%%

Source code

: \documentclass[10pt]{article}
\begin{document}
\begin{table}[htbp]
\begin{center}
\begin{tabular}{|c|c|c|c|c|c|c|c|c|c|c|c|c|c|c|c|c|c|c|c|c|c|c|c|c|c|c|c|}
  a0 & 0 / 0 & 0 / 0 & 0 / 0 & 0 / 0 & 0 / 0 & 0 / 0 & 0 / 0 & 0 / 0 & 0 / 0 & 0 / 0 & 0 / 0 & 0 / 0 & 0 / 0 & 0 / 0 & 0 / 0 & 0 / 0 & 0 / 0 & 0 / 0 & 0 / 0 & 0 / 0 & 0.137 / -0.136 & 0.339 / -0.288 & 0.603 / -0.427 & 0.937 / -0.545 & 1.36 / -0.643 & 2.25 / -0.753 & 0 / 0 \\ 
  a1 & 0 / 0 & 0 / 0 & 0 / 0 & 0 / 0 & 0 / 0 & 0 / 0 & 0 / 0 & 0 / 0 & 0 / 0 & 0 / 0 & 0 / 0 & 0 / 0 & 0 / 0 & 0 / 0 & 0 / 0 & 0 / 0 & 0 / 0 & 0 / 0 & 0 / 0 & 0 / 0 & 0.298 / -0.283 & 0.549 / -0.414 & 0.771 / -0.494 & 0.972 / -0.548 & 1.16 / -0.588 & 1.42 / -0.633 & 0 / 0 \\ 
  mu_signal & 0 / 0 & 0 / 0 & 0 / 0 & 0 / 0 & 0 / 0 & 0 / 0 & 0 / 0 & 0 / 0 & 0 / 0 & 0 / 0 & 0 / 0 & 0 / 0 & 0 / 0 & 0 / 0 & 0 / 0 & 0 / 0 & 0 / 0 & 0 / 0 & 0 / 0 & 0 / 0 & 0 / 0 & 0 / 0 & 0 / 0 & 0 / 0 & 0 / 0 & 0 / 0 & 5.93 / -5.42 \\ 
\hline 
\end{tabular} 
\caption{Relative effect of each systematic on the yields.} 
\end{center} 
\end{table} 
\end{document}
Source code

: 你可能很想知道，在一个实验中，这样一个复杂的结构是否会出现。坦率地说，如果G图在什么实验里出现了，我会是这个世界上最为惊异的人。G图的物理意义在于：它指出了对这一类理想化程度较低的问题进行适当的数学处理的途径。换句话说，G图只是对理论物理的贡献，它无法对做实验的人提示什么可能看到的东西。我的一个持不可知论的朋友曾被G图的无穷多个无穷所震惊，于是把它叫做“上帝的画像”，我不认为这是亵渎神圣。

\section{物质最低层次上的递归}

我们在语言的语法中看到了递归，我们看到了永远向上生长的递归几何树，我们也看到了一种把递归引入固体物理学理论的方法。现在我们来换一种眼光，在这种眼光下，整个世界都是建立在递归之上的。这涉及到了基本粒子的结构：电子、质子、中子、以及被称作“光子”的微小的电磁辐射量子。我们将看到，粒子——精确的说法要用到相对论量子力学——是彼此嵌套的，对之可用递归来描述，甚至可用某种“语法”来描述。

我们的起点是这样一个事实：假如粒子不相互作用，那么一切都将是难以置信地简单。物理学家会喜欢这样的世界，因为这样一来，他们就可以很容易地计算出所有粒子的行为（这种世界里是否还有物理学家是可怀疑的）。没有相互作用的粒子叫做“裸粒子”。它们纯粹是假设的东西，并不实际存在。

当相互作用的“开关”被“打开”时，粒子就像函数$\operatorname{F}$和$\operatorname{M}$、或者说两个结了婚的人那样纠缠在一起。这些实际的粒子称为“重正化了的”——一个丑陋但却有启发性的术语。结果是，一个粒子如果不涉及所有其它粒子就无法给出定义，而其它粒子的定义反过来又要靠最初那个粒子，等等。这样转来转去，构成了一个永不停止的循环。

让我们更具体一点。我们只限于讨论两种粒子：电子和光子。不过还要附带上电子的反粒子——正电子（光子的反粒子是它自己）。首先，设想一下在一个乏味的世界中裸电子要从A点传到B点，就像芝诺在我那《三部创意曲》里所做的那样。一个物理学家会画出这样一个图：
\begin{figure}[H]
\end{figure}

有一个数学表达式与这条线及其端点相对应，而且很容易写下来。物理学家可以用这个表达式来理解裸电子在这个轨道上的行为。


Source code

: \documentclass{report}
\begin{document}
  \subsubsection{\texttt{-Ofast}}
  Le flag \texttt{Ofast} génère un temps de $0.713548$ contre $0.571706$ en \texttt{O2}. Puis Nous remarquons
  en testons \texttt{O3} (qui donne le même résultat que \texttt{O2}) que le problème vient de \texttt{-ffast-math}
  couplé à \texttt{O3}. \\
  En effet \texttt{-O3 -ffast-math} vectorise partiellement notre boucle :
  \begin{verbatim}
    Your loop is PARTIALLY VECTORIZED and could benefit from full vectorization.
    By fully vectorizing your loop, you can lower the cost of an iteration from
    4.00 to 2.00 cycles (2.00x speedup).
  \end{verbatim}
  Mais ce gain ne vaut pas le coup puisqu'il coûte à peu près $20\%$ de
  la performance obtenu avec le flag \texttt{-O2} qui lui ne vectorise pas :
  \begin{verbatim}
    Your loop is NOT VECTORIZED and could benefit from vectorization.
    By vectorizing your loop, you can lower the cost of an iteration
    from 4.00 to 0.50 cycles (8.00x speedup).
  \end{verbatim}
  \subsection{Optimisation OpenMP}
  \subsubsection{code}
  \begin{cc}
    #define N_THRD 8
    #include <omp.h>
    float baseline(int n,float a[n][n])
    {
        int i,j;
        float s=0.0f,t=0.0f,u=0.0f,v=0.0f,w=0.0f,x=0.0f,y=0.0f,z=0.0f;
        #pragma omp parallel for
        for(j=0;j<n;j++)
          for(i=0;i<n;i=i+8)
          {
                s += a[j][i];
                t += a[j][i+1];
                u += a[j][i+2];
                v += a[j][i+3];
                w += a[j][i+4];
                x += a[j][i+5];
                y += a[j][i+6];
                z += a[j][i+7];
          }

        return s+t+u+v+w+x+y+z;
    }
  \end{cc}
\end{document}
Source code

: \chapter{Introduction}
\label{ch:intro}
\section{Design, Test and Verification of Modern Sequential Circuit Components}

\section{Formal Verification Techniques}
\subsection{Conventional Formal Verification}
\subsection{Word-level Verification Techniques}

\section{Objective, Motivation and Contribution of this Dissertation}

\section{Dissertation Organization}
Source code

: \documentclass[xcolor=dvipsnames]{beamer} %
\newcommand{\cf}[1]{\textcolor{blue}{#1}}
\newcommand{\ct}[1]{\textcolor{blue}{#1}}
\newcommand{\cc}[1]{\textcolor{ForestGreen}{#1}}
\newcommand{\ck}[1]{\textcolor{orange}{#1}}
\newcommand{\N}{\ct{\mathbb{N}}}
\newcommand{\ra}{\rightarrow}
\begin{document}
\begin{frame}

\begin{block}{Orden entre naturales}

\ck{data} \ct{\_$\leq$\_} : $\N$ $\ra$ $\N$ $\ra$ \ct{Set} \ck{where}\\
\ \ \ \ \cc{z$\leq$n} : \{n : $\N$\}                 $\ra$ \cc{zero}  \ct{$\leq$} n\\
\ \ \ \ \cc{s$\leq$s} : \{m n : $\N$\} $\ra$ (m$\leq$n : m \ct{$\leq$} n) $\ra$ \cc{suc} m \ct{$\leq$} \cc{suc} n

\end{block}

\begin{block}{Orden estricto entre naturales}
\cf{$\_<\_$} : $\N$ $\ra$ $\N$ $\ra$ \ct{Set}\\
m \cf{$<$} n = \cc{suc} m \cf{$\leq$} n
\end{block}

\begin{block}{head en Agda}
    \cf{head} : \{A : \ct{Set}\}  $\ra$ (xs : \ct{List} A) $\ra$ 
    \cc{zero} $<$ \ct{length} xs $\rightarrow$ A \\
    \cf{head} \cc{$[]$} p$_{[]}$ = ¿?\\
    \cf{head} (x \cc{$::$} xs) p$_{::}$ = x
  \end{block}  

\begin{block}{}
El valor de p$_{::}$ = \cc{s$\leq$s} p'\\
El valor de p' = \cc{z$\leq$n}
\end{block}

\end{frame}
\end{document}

%%

◆ What is expected ◆
Give an exact copy of the lines above from the line with "By vectorizing your" up to and including the line with "Motivation and Contribution", and leave everything else out.

◆ Result for this task ◆
    By vectorizing your loop, you can lower the cost of an iteration
    from 4.00 to 0.50 cycles (8.00x speedup).
  \end{verbatim}
  \subsection{Optimisation OpenMP}
  \subsubsection{code}
  \begin{cc}
    #define N_THRD 8
    #include <omp.h>
    float baseline(int n,float a[n][n])
    {
        int i,j;
        float s=0.0f,t=0.0f,u=0.0f,v=0.0f,w=0.0f,x=0.0f,y=0.0f,z=0.0f;
        #pragma omp parallel for
        for(j=0;j<n;j++)
          for(i=0;i<n;i=i+8)
          {
                s += a[j][i];
                t += a[j][i+1];
                u += a[j][i+2];
                v += a[j][i+3];
                w += a[j][i+4];
                x += a[j][i+5];
                y += a[j][i+6];
                z += a[j][i+7];
          }

        return s+t+u+v+w+x+y+z;
    }
  \end{cc}
\end{document}
Source code

: \chapter{Introduction}
\label{ch:intro}
\section{Design, Test and Verification of Modern Sequential Circuit Components}

\section{Formal Verification Techniques}
\subsection{Conventional Formal Verification}
\subsection{Word-level Verification Techniques}

\section{Objective, Motivation and Contribution of this Dissertation}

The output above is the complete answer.